JAKARTA, Cobisnis.com – Bank Mandiri kembali menegaskan komitmennya sebagai mitra strategis pemerintah dalam pembangunan kualitas sumber daya manusia sejak usia dini. Melalui program Tanggung Jawab Sosial dan Lingkungan (TJSL) bertajuk Mandiri Sahabat Desa, Bank Mandiri memperluas intervensi gizi dan penyediaan air bersih bagi keluarga berisiko stunting di sejumlah wilayah prioritas nasional.
Program yang berlangsung selama enam bulan ini telah menjangkau lebih dari 1.000 penerima manfaat di Nusa Tenggara Timur, Sulawesi Tengah, Papua, dan Daerah Istimewa Yogyakarta. Fokus intervensi mencakup pemberian paket gizi seimbang bagi ibu hamil dan anak usia di bawah dua tahun, serta pembangunan sarana air bersih berupa sumur bor di daerah dengan keterbatasan sanitasi akibat musim kemarau berkepanjangan.
Direktur Utama Bank Mandiri, Riduan, menyampaikan bahwa Mandiri Sahabat Desa dirancang sebagai upaya berkelanjutan untuk mendukung percepatan penurunan stunting nasional. Ia menilai kolaborasi antara sektor swasta, pemerintah, dan masyarakat menjadi kunci dalam menjawab tantangan kesehatan ibu dan anak.
Hasil pelaksanaan program menunjukkan dampak positif terhadap kondisi kesehatan penerima manfaat. Di Kabupaten Keerom, Papua, rata-rata berat badan ibu hamil mengalami peningkatan dari 55,61 kilogram di awal program menjadi 60,15 kilogram pada akhir periode intervensi. Sementara itu, di Sulawesi Tengah, anak usia di bawah dua tahun mencatat pertumbuhan fisik yang signifikan, dengan kenaikan berat badan dari rata-rata 8,25 kilogram menjadi 9,38 kilogram, serta peningkatan tinggi badan dari 72,79 sentimeter menjadi 77,50 sentimeter.
Tren perbaikan juga terlihat di Daerah Istimewa Yogyakarta, khususnya di wilayah Gunungkidul dan Kulon Progo, yang mencatat peningkatan berat badan anak usia di bawah dua tahun secara konsisten selama periode Agustus hingga Oktober 2025. Adapun di Nusa Tenggara Timur, pembangunan sumur bor di Desa Oenitas, Bea Ngencung, dan Wellabubur menjadi solusi penting dalam menjaga keberlanjutan akses air bersih dan sanitasi masyarakat.
Atas kontribusi tersebut, Bank Mandiri memperoleh apresiasi dari Badan Kependudukan dan Keluarga Berencana Nasional (BKKBN) atas komitmen dan peran aktifnya dalam mendukung Gerakan Orang Tua Asuh Cegah Stunting (GENTING).

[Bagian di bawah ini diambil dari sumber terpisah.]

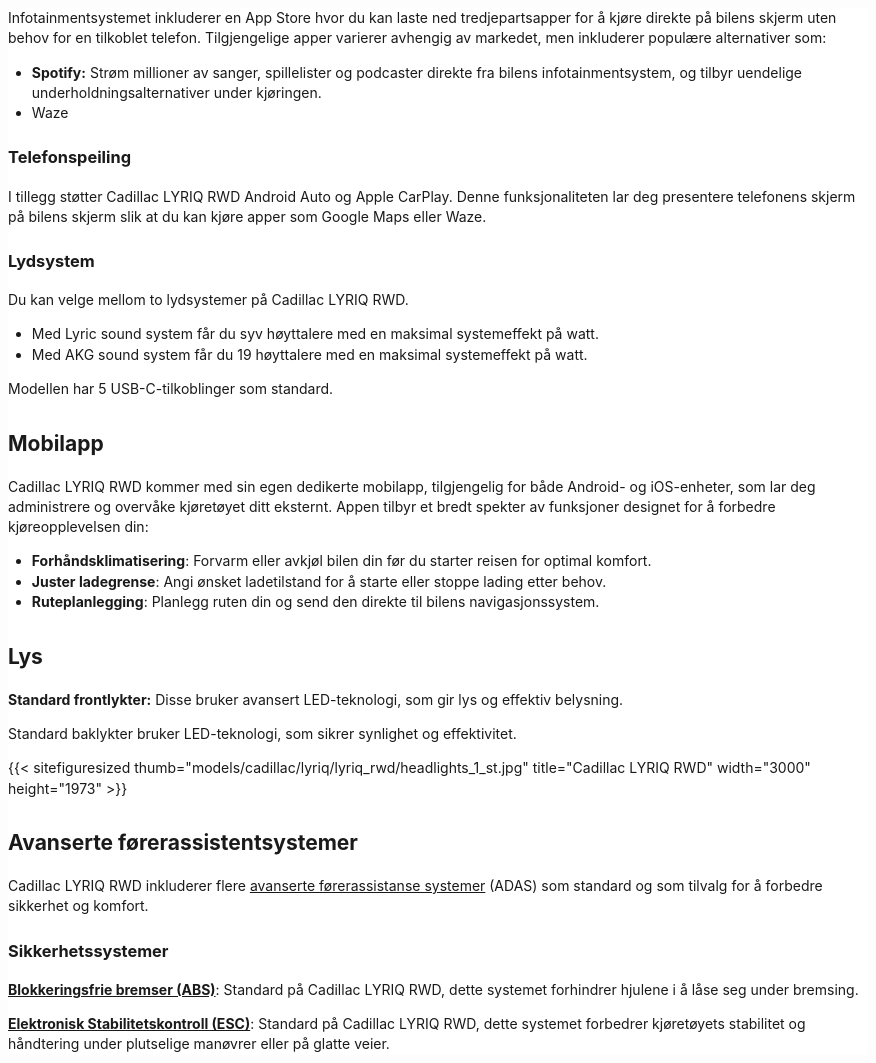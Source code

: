 Infotainmentsystemet inkluderer en App Store hvor du kan laste ned tredjepartsapper for å kjøre direkte på bilens skjerm uten behov for en tilkoblet telefon. Tilgjengelige apper varierer avhengig av markedet, men inkluderer populære alternativer som:

- **Spotify:** Strøm millioner av sanger, spillelister og podcaster direkte fra bilens infotainmentsystem, og tilbyr uendelige underholdningsalternativer under kjøringen.
- Waze

### Telefonspeiling

I tillegg støtter Cadillac LYRIQ RWD Android Auto og Apple CarPlay. Denne funksjonaliteten lar deg presentere telefonens skjerm på bilens skjerm slik at du kan kjøre apper som Google Maps eller Waze.

### Lydsystem

Du kan velge mellom to lydsystemer på Cadillac LYRIQ RWD.

- Med Lyric sound system får du syv høyttalere med en maksimal systemeffekt på  watt.
- Med AKG sound system får du 19 høyttalere med en maksimal systemeffekt på  watt.

Modellen har 5 USB-C-tilkoblinger som standard.

## Mobilapp

Cadillac LYRIQ RWD kommer med sin egen dedikerte mobilapp, tilgjengelig for både Android- og iOS-enheter, som lar deg administrere og overvåke kjøretøyet ditt eksternt. Appen tilbyr et bredt spekter av funksjoner designet for å forbedre kjøreopplevelsen din:

- **Forhåndsklimatisering**: Forvarm eller avkjøl bilen din før du starter reisen for optimal komfort.
- **Juster ladegrense**: Angi ønsket ladetilstand for å starte eller stoppe lading etter behov.
- **Ruteplanlegging**: Planlegg ruten din og send den direkte til bilens navigasjonssystem.

## Lys

**Standard frontlykter:** Disse bruker avansert LED-teknologi, som gir lys og effektiv belysning.

Standard baklykter bruker LED-teknologi, som sikrer synlighet og effektivitet.

{{< sitefiguresized thumb="models/cadillac/lyriq/lyriq_rwd/headlights_1_st.jpg" title="Cadillac LYRIQ RWD" width="3000" height="1973"  >}}

## Avanserte førerassistentsystemer

Cadillac LYRIQ RWD inkluderer flere [avanserte førerassistanse systemer](../../../../technology/driverassistance/) (ADAS) som standard og som tilvalg for å forbedre sikkerhet og komfort.

### Sikkerhetssystemer

[**Blokkeringsfrie bremser (ABS)**](../../../../technology/driverassistance/antilockbrakingsystem/): Standard på Cadillac LYRIQ RWD, dette systemet forhindrer hjulene i å låse seg under bremsing.

[**Elektronisk Stabilitetskontroll (ESC)**](../../../../technology/driverassistance/electronicstabilitycontrol/): Standard på Cadillac LYRIQ RWD, dette systemet forbedrer kjøretøyets stabilitet og håndtering under plutselige manøvrer eller på glatte veier.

Riduan menegaskan bahwa Mandiri Sahabat Desa merupakan bentuk sinergi terintegrasi dengan pemerintah dalam mendorong pembangunan desa secara menyeluruh. Program ini tidak hanya menyasar aspek kesehatan, tetapi juga pendidikan, ekonomi, serta pemenuhan kebutuhan dasar masyarakat desa.
Menurutnya, penanganan stunting membutuhkan pendekatan jangka panjang yang berfokus pada fase krusial 1.000 Hari Pertama Kehidupan. Program ini juga selaras dengan kebijakan pemerintah dalam meningkatkan kualitas gizi masyarakat, termasuk Program Makan Bergizi Gratis bagi anak usia sekolah.

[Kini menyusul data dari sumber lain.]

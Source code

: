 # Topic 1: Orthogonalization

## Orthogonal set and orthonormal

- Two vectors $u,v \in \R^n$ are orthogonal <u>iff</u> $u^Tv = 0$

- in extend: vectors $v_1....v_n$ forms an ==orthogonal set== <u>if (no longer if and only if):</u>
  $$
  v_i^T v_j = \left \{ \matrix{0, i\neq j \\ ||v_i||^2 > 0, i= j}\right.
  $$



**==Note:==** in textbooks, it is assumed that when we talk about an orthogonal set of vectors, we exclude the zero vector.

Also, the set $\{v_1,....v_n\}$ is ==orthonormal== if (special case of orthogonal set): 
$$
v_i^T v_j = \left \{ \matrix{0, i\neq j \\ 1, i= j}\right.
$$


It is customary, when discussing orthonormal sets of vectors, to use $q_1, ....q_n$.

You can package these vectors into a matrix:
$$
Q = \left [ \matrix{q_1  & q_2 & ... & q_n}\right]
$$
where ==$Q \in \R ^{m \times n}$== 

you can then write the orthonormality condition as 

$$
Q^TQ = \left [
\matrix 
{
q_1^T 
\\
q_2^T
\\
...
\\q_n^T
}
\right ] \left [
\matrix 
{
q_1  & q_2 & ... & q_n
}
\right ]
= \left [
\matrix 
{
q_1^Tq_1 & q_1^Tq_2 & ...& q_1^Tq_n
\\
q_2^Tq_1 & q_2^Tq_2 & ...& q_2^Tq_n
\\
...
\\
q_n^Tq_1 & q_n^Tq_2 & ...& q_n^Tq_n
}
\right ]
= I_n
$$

Dalam pelaksanaannya, Bank Mandiri menyalurkan paket makanan bergizi mingguan yang terdiri dari beras premium, telur, sayuran, dan sumber protein hewani kepada ibu hamil dan anak usia di bawah dua tahun. Ketepatan sasaran program didukung oleh relawan BKKBN yang berperan sebagai Pendamping Keluarga dalam pemantauan kesehatan serta edukasi gizi.
Selain intervensi kesehatan, Mandiri Sahabat Desa turut membekali keluarga penerima manfaat dengan edukasi pengelolaan keuangan sebagai bagian dari peningkatan literasi finansial masyarakat desa. Ke depan, Bank Mandiri berkomitmen memperluas sinergi dengan BKKBN untuk menjangkau lebih banyak wilayah dengan tingkat kerawanan stunting yang tinggi.